══ DATA LISTING ══
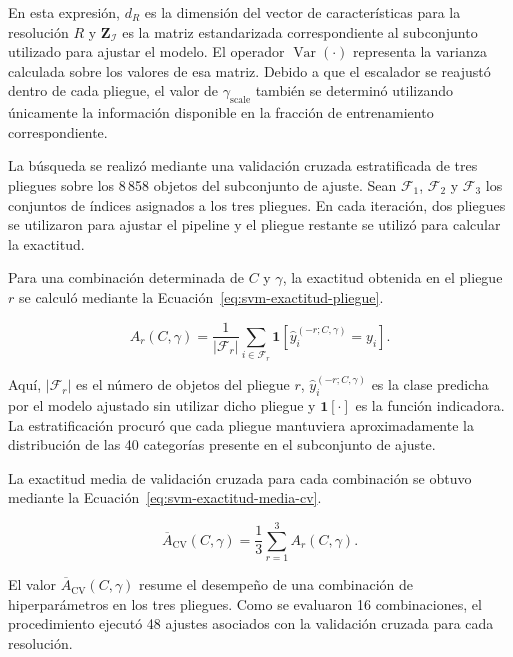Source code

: En esta expresión, $d_R$ es la dimensión del vector de características para la resolución $R$ y $\mathbf Z_{\mathcal I}$ es la matriz estandarizada correspondiente al subconjunto utilizado para ajustar el modelo. El operador $\operatorname{Var}(\cdot)$ representa la varianza calculada sobre los valores de esa matriz. Debido a que el escalador se reajustó dentro de cada pliegue, el valor de $\gamma_{\mathrm{scale}}$ también se determinó utilizando únicamente la información disponible en la fracción de entrenamiento correspondiente.

La búsqueda se realizó mediante una validación cruzada estratificada de tres pliegues sobre los 8\,858 objetos del subconjunto de ajuste. Sean $\mathcal F_1$, $\mathcal F_2$ y $\mathcal F_3$ los conjuntos de índices asignados a los tres pliegues. En cada iteración, dos pliegues se utilizaron para ajustar el pipeline y el pliegue restante se utilizó para calcular la exactitud.

Para una combinación determinada de $C$ y $\gamma$, la exactitud obtenida en el pliegue $r$ se calculó mediante la Ecuación~\eqref{eq:svm-exactitud-pliegue}.

\begin{equation}
A_r(C,\gamma)
=
\frac{1}{|\mathcal F_r|}
\sum_{i\in\mathcal F_r}
\mathbf 1
\left[
\widehat y_i^{(-r;C,\gamma)}=y_i
\right].
\label{eq:svm-exactitud-pliegue}
\end{equation}

Aquí, $|\mathcal F_r|$ es el número de objetos del pliegue $r$, $\widehat y_i^{(-r;C,\gamma)}$ es la clase predicha por el modelo ajustado sin utilizar dicho pliegue y $\mathbf 1[\cdot]$ es la función indicadora. La estratificación procuró que cada pliegue mantuviera aproximadamente la distribución de las 40 categorías presente en el subconjunto de ajuste.

La exactitud media de validación cruzada para cada combinación se obtuvo mediante la Ecuación~\eqref{eq:svm-exactitud-media-cv}.

\begin{equation}
\overline{A}_{\mathrm{CV}}(C,\gamma)
=
\frac{1}{3}
\sum_{r=1}^{3}
A_r(C,\gamma).
\label{eq:svm-exactitud-media-cv}
\end{equation}

El valor $\overline{A}_{\mathrm{CV}}(C,\gamma)$ resume el desempeño de una combinación de hiperparámetros en los tres pliegues. Como se evaluaron 16 combinaciones, el procedimiento ejecutó 48 ajustes asociados con la validación cruzada para cada resolución.

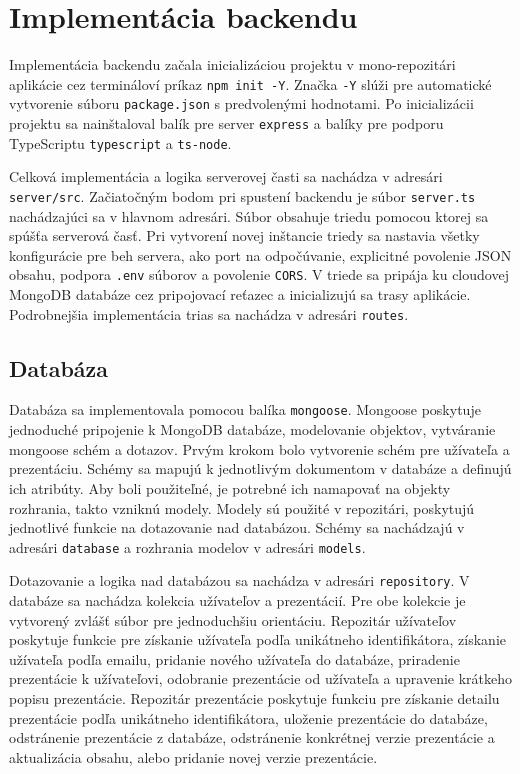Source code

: \section{Implementácia backendu}
\label{impbackend}
Implementácia backendu začala inicializáciou projektu v mono-repozitári aplikácie cez termináloví príkaz \texttt{npm init -Y}. Značka \texttt{-Y} slúži pre automatické vytvorenie súboru \texttt{package.json} s predvolenými hodnotami. Po inicializácii projektu sa nainštaloval balík pre server \texttt{express} a balíky pre podporu TypeScriptu \texttt{typescript} a \texttt{ts-node}.

Celková implementácia a logika serverovej časti sa nachádza v adresári \texttt{server/src}. Začiatočným bodom pri spustení backendu je súbor \texttt{server.ts} nachádzajúci sa v hlavnom adresári. Súbor obsahuje triedu pomocou ktorej sa spúšťa serverová časť. Pri vytvorení novej inštancie triedy sa nastavia všetky konfigurácie pre beh servera, ako port na odpočúvanie, explicitné povolenie JSON obsahu, podpora \texttt{.env} súborov a povolenie \texttt{CORS}. V triede sa pripája ku cloudovej MongoDB databáze cez pripojovací reťazec a inicializujú sa trasy aplikácie. Podrobnejšia implementácia trias sa nachádza v adresári \texttt{routes}. 

\subsection{Databáza}
Databáza sa implementovala pomocou balíka \texttt{mongoose}. Mongoose poskytuje jednoduché pripojenie k MongoDB databáze, modelovanie objektov, vytváranie mongoose schém a dotazov. Prvým krokom bolo vytvorenie schém pre užívateľa a prezentáciu. Schémy sa mapujú k jednotlivým dokumentom v databáze a definujú ich atribúty. Aby boli použiteľné, je potrebné ich namapovať na objekty rozhrania, takto vzniknú modely. Modely sú použité v repozitári, poskytujú jednotlivé funkcie na dotazovanie nad databázou. Schémy sa nachádzajú v adresári \texttt{database} a rozhrania modelov v adresári \texttt{models}.

Dotazovanie a logika nad databázou sa nachádza v adresári \texttt{repository}. V databáze sa nachádza kolekcia užívateľov a prezentácií. Pre obe kolekcie je vytvorený zvlášť súbor pre jednoduchšiu orientáciu. Repozitár užívateľov poskytuje funkcie pre získanie užívateľa podľa unikátneho identifikátora, získanie užívateľa podľa emailu, pridanie nového užívateľa do databáze, priradenie prezentácie k užívateľovi, odobranie prezentácie od užívateľa a upravenie krátkeho popisu prezentácie. Repozitár prezentácie poskytuje funkciu pre získanie detailu prezentácie podľa unikátneho identifikátora, uloženie prezentácie do databáze, odstránenie prezentácie z databáze, odstránenie konkrétnej verzie prezentácie a aktualizácia obsahu, alebo pridanie novej verzie prezentácie.

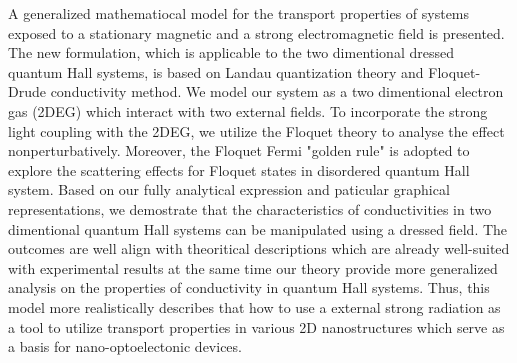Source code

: A generalized mathematiocal model for the transport properties of  systems exposed to a stationary magnetic and a strong electromagnetic field is presented. The new formulation, which is applicable to the two dimentional dressed quantum Hall systems, is based on Landau quantization theory and Floquet-Drude conductivity method. We model our system as a two dimentional electron gas (2DEG) which interact with two external fields. To incorporate the strong light coupling with the 2DEG, we utilize the Floquet theory to analyse the effect nonperturbatively. Moreover, the Floquet Fermi "golden rule" is adopted to explore the scattering effects for Floquet states in disordered quantum Hall system. Based on our fully analytical expression and paticular graphical representations, we demostrate
that the characteristics of conductivities in two dimentional quantum Hall systems can be manipulated using a dressed field. The outcomes are well align with theoritical descriptions which are already well-suited with experimental results at the same time our theory provide more generalized analysis on the properties of conductivity in quantum Hall systems. Thus, this model more realistically describes that how to use a external strong radiation  as a tool to utilize transport properties in various 2D nanostructures which serve as a basis for nano-optoelectonic devices.
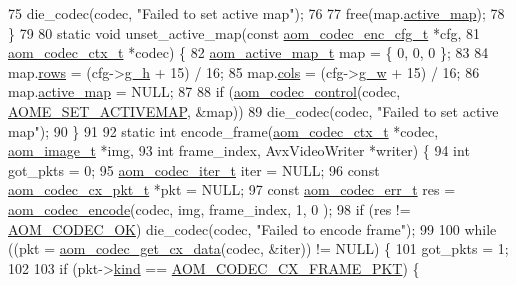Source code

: \begin{DoxyCodeInclude}
{75     die\_codec(codec, \textcolor{stringliteral}{"Failed to set active map"});
76 
77   free(map.\hyperlink{structaom__active__map_a8916917bce716b1d954a9f476d98142e}{active\_map});
78 \}
79 
80 \textcolor{keyword}{static} \textcolor{keywordtype}{void} unset\_active\_map(\textcolor{keyword}{const} \hyperlink{structaom__codec__enc__cfg}{aom\_codec\_enc\_cfg\_t} *cfg,
81                              \hyperlink{structaom__codec__ctx}{aom\_codec\_ctx\_t} *codec) \{
82   \hyperlink{structaom__active__map}{aom\_active\_map\_t} map = \{ 0, 0, 0 \};
83 
84   map.\hyperlink{structaom__active__map_a0d7ce0e1050137bf9b88e8649ea7aec2}{rows} = (cfg->\hyperlink{structaom__codec__enc__cfg_a37b0f57b63bec8d133df8901d4407ee6}{g\_h} + 15) / 16;
85   map.\hyperlink{structaom__active__map_a3a105e0d8f2643cdc542e2f078b9e6b2}{cols} = (cfg->\hyperlink{structaom__codec__enc__cfg_a80cb459c5ef3c7e1516f617c4c9d6eab}{g\_w} + 15) / 16;
86   map.\hyperlink{structaom__active__map_a8916917bce716b1d954a9f476d98142e}{active\_map} = NULL;
87 
88   \textcolor{keywordflow}{if} (\hyperlink{group__codec_ga6da974f4eeaba1fa74106b28d0fe6ac5}{aom\_codec\_control}(codec, \hyperlink{group__aom__encoder_ggae78dde67a6d78f332e9bdba0dde42db5a709937e1e0eb160e49720e6fd5164d1e}{AOME\_SET\_ACTIVEMAP}, &map))
89     die\_codec(codec, \textcolor{stringliteral}{"Failed to set active map"});
90 \}
91 
92 \textcolor{keyword}{static} \textcolor{keywordtype}{int} encode\_frame(\hyperlink{structaom__codec__ctx}{aom\_codec\_ctx\_t} *codec, \hyperlink{structaom__image}{aom\_image\_t} *img,
93                         \textcolor{keywordtype}{int} frame\_index, AvxVideoWriter *writer) \{
94   \textcolor{keywordtype}{int} got\_pkts = 0;
95   \hyperlink{group__codec_gadf9e173c9e02788a9999399edab20a02}{aom\_codec\_iter\_t} iter = NULL;
96   \textcolor{keyword}{const} \hyperlink{structaom__codec__cx__pkt}{aom\_codec\_cx\_pkt\_t} *pkt = NULL;
97   \textcolor{keyword}{const} \hyperlink{group__codec_gaaae61e0f8663e6137f1e228757248e7c}{aom\_codec\_err\_t} res = \hyperlink{group__encoder_ga6f4a777de5389771e783df7ff1f116d4}{aom\_codec\_encode}(codec, img, frame\_index, 1, 0
      );
98   \textcolor{keywordflow}{if} (res != \hyperlink{group__codec_ggaaae61e0f8663e6137f1e228757248e7caf145dc2f86014a08ebad36ac2b140001}{AOM\_CODEC\_OK}) die\_codec(codec, \textcolor{stringliteral}{"Failed to encode frame"});
99 
100   \textcolor{keywordflow}{while} ((pkt = \hyperlink{group__encoder_gaedc4c56b60d4217677cb561066360884}{aom\_codec\_get\_cx\_data}(codec, &iter)) != NULL) \{
101     got\_pkts = 1;
102 
103     \textcolor{keywordflow}{if} (pkt->\hyperlink{structaom__codec__cx__pkt_a11e586120c689ece9a7690e72ff384be}{kind} == \hyperlink{group__encoder_ggafeb69da4a9649a54e805f59c26d8dfeda793165d0f219812342f69d5fd9b2b9c8}{AOM\_CODEC\_CX\_FRAME\_PKT}) \{
}
\end{DoxyCodeInclude}
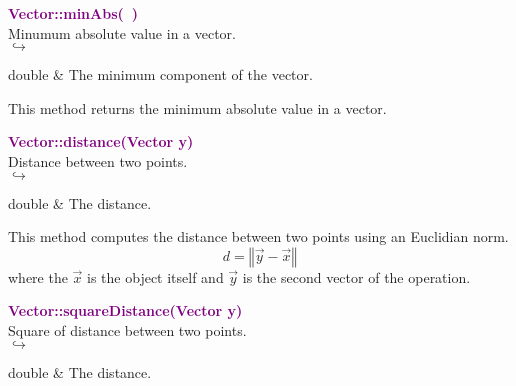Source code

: \textcolor{purple}{\textbf{Vector::minAbs(~)}}\label{Vector::minAbs()}\\
Minumum absolute value in a vector.\\ \hspace*{5mm}$\hookrightarrow$
\vspace*{-2em}\begin{tcolorbox}[grow to left by=-1cm, width=\textwidth-1cm,myArgs,tabularx={l|R}]
double & The minimum component of the vector.
\end{tcolorbox}

This method returns the minimum absolute value in a vector.

\textcolor{purple}{\textbf{Vector::distance(Vector y)}}\label{Vector::distance(Vector y)}\\
Distance between two points.\\ \hspace*{5mm}$\hookrightarrow$
\vspace*{-2em}\begin{tcolorbox}[grow to left by=-1cm, width=\textwidth-1cm,myArgs,tabularx={l|R}]
double & The distance.
\end{tcolorbox}

This method computes the distance between two points using an Euclidian norm.
\begin{equation*}
d = \left\Vert \overrightarrow{y} - \overrightarrow{x} \right\Vert
\end{equation*}
where the $\overrightarrow{x}$ is the object itself and $\overrightarrow{y}$ is the second vector of the operation.

\textcolor{purple}{\textbf{Vector::squareDistance(Vector y)}}\label{Vector::squareDistance(Vector y)}\\
Square of distance between two points.\\ \hspace*{5mm}$\hookrightarrow$
\vspace*{-2em}\begin{tcolorbox}[grow to left by=-1cm, width=\textwidth-1cm,myArgs,tabularx={l|R}]
double & The distance.
\end{tcolorbox}

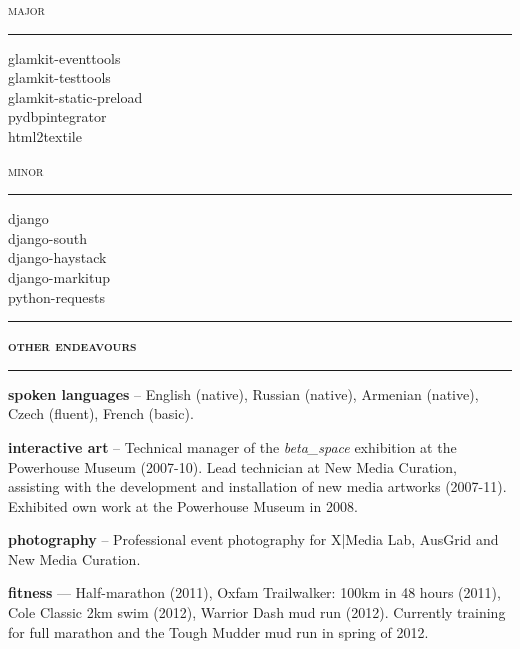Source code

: \documentclass[a4paper,12pt]{article}
\begin{document}
\begin{spacing}{0.95}
\begin{minipage}[t]{95.5mm}
	\begin{minipage}[t]{45.25mm}
		{\large\textsc{major}}\\
		\vspace{-3.1mm}%
		\rule[3mm]{\linewidth}{0.25mm}
				
		{\normalsize
		glamkit-eventtools\\
		glamkit-testtools\\
		glamkit-static-preload\\
		pydbpintegrator\\
		html2textile}
	\end{minipage}%
	\hspace{5mm}%
	\begin{minipage}[t]{45.25mm}
		{\large\textsc{minor}}\\
		\vspace{-3.1mm}%
		\rule[3mm]{\linewidth}{0.25mm}
		
		{\normalsize
		django\\
		django-south\\
		django-haystack\\
		django-markitup\\
		python-requests}
	\end{minipage}

	\vspace{4mm}
	\rule[1mm]{\linewidth}{1mm}
	{\Large\textsc{\textbf{other endeavours}}}\\
	\vspace{2.5mm}%
	\rule[1mm]{\linewidth}{1mm}
	
	{\small
	\textbf{\textsf{spoken languages}} -- English (native), Russian (native), Armenian (native), Czech (fluent), French (basic).
	
	\vspace{3mm}
	\textbf{\textsf{interactive art}} -- Technical manager of the \emph{beta\_space} exhibition at the Powerhouse Museum (2007-10). Lead technician at New Media Curation, assisting with the development and installation of  new media artworks (2007-11). Exhibited own work at the Powerhouse Museum in 2008.
	
	\vspace{3mm}
	\textbf{\textsf{photography}} -- Professional event photography for X|Media Lab, AusGrid and New Media Curation.
	
	\vspace{3mm}
	\textbf{\textsf{fitness}} --- Half-marathon (2011), Oxfam Trailwalker: 100km in 48 hours (2011), Cole Classic 2km swim (2012), Warrior Dash mud run (2012). Currently training for full marathon and the Tough Mudder mud run in spring of 2012.%
	}%
\end{minipage}\\
\vspace{1mm}


\end{spacing}
\end{document}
═══
__TASK ITEM__. One number is the whole answer: how many lines in the records contain "value".

__RESPONSE__. 2